Problem to work on -
Filtering the records below, copy only those lines that include the word "fishery".

Source material -
= = = =
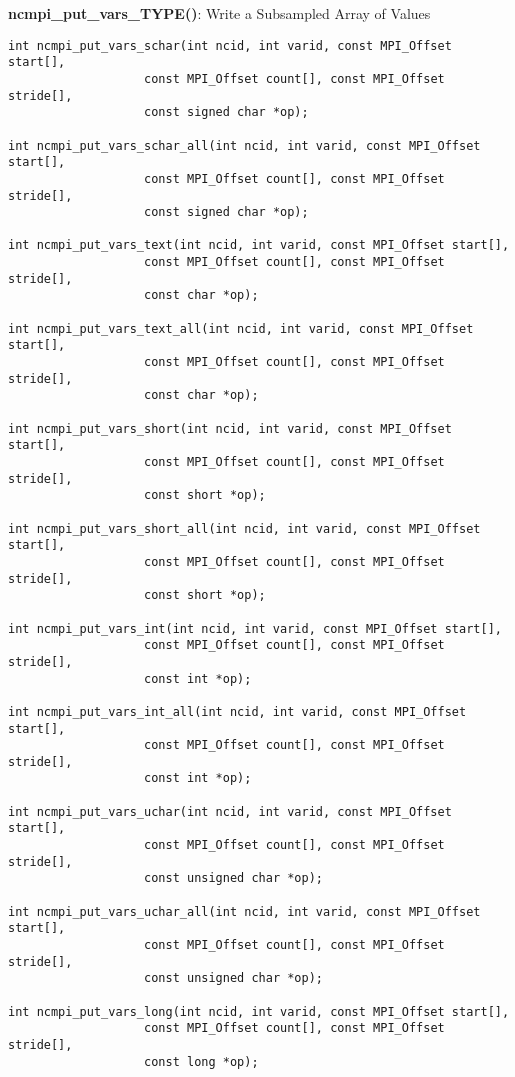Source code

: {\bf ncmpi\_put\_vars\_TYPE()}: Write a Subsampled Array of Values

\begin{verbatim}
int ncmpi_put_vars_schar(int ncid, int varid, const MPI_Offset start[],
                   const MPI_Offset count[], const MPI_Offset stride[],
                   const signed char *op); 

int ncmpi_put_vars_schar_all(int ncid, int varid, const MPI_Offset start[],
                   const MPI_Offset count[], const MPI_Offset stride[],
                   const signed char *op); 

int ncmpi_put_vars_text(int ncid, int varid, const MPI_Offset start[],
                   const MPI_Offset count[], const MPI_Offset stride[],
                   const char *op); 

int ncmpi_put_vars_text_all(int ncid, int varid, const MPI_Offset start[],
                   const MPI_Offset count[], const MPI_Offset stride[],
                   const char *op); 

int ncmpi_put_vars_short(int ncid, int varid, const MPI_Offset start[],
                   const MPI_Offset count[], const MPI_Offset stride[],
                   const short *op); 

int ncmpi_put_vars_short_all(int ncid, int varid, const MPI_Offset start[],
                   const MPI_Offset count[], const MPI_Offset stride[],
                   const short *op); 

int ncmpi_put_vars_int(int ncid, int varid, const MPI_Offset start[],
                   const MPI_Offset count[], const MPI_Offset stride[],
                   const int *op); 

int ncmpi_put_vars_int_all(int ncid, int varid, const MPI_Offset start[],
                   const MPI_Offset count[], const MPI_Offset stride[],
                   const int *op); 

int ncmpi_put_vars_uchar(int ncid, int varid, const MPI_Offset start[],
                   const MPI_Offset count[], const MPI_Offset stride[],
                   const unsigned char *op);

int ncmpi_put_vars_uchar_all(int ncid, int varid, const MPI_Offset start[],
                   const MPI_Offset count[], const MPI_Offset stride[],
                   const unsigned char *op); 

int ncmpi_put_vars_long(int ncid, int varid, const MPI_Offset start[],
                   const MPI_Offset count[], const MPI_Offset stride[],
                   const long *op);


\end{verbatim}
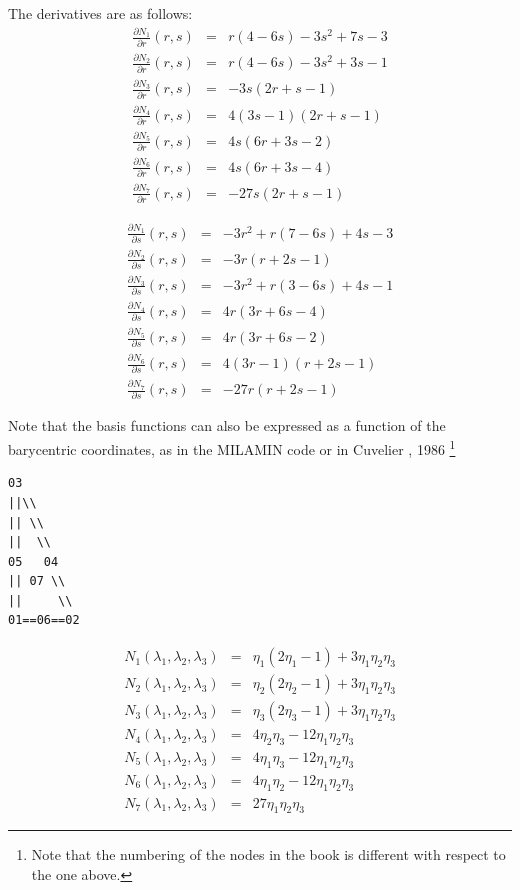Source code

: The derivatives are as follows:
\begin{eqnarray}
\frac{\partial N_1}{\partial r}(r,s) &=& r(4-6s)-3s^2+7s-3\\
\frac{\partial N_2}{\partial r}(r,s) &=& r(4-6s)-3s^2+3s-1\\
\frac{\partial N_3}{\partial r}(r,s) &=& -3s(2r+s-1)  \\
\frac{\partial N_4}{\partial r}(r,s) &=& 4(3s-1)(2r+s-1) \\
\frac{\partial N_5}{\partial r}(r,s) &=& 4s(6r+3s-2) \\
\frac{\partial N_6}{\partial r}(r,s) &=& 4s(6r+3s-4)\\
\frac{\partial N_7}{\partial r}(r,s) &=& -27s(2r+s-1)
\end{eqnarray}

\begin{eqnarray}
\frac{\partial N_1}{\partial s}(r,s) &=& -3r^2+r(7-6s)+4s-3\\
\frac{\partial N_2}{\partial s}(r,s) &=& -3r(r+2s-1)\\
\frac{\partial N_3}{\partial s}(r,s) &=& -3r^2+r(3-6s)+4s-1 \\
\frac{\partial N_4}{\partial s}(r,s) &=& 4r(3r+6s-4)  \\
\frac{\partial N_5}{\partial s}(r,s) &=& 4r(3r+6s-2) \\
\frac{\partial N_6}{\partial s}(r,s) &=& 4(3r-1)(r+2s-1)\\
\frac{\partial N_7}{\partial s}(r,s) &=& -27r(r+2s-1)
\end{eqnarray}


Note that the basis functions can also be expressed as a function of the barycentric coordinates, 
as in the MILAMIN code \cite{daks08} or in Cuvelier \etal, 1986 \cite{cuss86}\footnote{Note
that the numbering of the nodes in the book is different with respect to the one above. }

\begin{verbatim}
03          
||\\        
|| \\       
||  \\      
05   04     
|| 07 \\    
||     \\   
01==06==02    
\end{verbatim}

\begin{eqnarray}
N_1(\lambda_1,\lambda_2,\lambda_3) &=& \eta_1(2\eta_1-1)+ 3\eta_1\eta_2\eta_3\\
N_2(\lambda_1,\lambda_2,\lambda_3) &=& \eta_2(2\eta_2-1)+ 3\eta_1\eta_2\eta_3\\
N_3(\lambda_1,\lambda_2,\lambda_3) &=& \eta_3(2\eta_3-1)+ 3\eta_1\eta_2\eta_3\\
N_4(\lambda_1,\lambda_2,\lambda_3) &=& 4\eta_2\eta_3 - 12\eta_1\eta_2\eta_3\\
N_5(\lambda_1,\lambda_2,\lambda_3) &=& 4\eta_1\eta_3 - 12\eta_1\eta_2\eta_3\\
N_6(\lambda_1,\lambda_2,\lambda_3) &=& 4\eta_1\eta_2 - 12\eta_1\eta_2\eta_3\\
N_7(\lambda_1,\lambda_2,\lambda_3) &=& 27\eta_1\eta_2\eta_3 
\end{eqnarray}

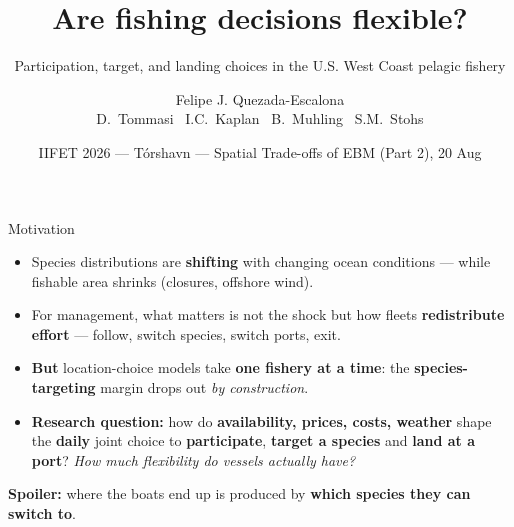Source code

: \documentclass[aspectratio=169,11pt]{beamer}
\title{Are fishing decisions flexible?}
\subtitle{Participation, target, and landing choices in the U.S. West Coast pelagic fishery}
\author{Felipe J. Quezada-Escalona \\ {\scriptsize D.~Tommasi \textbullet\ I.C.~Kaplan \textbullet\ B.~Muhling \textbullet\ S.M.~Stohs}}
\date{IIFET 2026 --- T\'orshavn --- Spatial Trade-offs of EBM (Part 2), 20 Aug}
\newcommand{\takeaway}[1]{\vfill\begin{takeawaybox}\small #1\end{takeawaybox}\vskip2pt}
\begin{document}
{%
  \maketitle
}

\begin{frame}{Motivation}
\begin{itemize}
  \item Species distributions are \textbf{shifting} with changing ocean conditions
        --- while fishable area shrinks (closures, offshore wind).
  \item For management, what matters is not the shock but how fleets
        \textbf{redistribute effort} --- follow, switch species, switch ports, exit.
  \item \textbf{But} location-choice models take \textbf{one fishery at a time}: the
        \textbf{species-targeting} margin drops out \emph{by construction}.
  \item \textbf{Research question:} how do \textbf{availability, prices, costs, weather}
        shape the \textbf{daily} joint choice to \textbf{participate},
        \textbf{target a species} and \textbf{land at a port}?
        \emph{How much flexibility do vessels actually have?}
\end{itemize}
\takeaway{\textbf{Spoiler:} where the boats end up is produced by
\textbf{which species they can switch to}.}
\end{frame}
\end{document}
= = = =
Finished task -
\subtitle{Participation, target, and landing choices in the U.S. West Coast pelagic fishery}
  \item \textbf{But} location-choice models take \textbf{one fishery at a time}: the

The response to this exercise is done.